> Task inputs
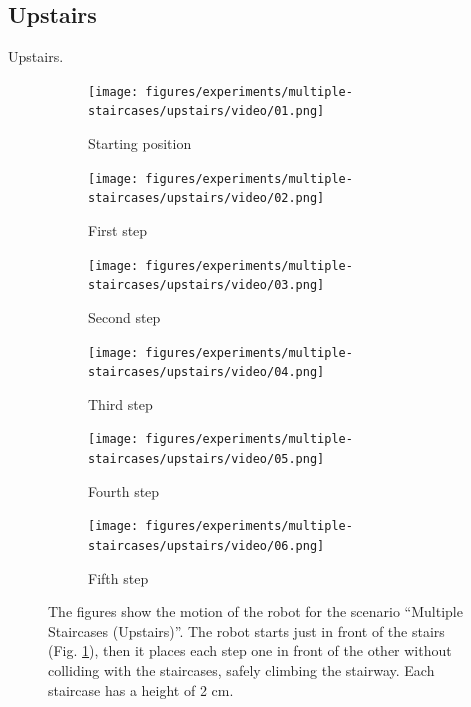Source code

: \subsection{Upstairs}
Upstairs.
\begin{figure}
  \begin{subfigure}{0.48\textwidth}
    \texttt{[image: figures/experiments/multiple-staircases/upstairs/video/01.png]}
    \caption{Starting position}
    \label{fig:exp:ms:up:frame1}
  \end{subfigure}\hspace*{\fill}
  \begin{subfigure}{0.48\textwidth}
    \texttt{[image: figures/experiments/multiple-staircases/upstairs/video/02.png]}
    \caption{First step}
  \end{subfigure}
  \begin{subfigure}{0.48\textwidth}
    \texttt{[image: figures/experiments/multiple-staircases/upstairs/video/03.png]}
    \caption{Second step}
  \end{subfigure}\hspace*{\fill}
  \begin{subfigure}{0.48\textwidth}
    \texttt{[image: figures/experiments/multiple-staircases/upstairs/video/04.png]}
    \caption{Third step}
  \end{subfigure}
  \begin{subfigure}{0.48\textwidth}
    \texttt{[image: figures/experiments/multiple-staircases/upstairs/video/05.png]}
    \caption{Fourth step}
  \end{subfigure}\hspace*{\fill}
  \begin{subfigure}{0.48\textwidth}
    \texttt{[image: figures/experiments/multiple-staircases/upstairs/video/06.png]}
    \caption{Fifth step}
  \end{subfigure}
  \caption{The figures show the motion of the robot for the scenario
      ``Multiple Staircases (Upstairs)''. The robot starts just in 
      front of the stairs (Fig. \ref{fig:exp:ms:up:frame1}), then it places 
      each step one in front of the other without colliding with the staircases,
      safely climbing the stairway. Each staircase has a height of 2 cm.}
  \label{fig:experiments:multiple-staircases:upstairs:videoframes}
\end{figure}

> About this task
Transcribe every entry above exactly. Omit all pictures.

> Solution for this problem
Source code

: \subsection{Upstairs}
Upstairs.
\begin{figure}
  \begin{subfigure}{0.48\textwidth}
    \texttt{[image: figures/experiments/multiple-staircases/upstairs/video/01.png]}
    \caption{Starting position}
    \label{fig:exp:ms:up:frame1}
  \end{subfigure}\hspace*{\fill}
  \begin{subfigure}{0.48\textwidth}
    \texttt{[image: figures/experiments/multiple-staircases/upstairs/video/02.png]}
    \caption{First step}
  \end{subfigure}
  \begin{subfigure}{0.48\textwidth}
    \texttt{[image: figures/experiments/multiple-staircases/upstairs/video/03.png]}
    \caption{Second step}
  \end{subfigure}\hspace*{\fill}
  \begin{subfigure}{0.48\textwidth}
    \texttt{[image: figures/experiments/multiple-staircases/upstairs/video/04.png]}
    \caption{Third step}
  \end{subfigure}
  \begin{subfigure}{0.48\textwidth}
    \texttt{[image: figures/experiments/multiple-staircases/upstairs/video/05.png]}
    \caption{Fourth step}
  \end{subfigure}\hspace*{\fill}
  \begin{subfigure}{0.48\textwidth}
    \texttt{[image: figures/experiments/multiple-staircases/upstairs/video/06.png]}
    \caption{Fifth step}
  \end{subfigure}
  \caption{The figures show the motion of the robot for the scenario
      ``Multiple Staircases (Upstairs)''. The robot starts just in 
      front of the stairs (Fig. \ref{fig:exp:ms:up:frame1}), then it places 
      each step one in front of the other without colliding with the staircases,
      safely climbing the stairway. Each staircase has a height of 2 cm.}
  \label{fig:experiments:multiple-staircases:upstairs:videoframes}
\end{figure}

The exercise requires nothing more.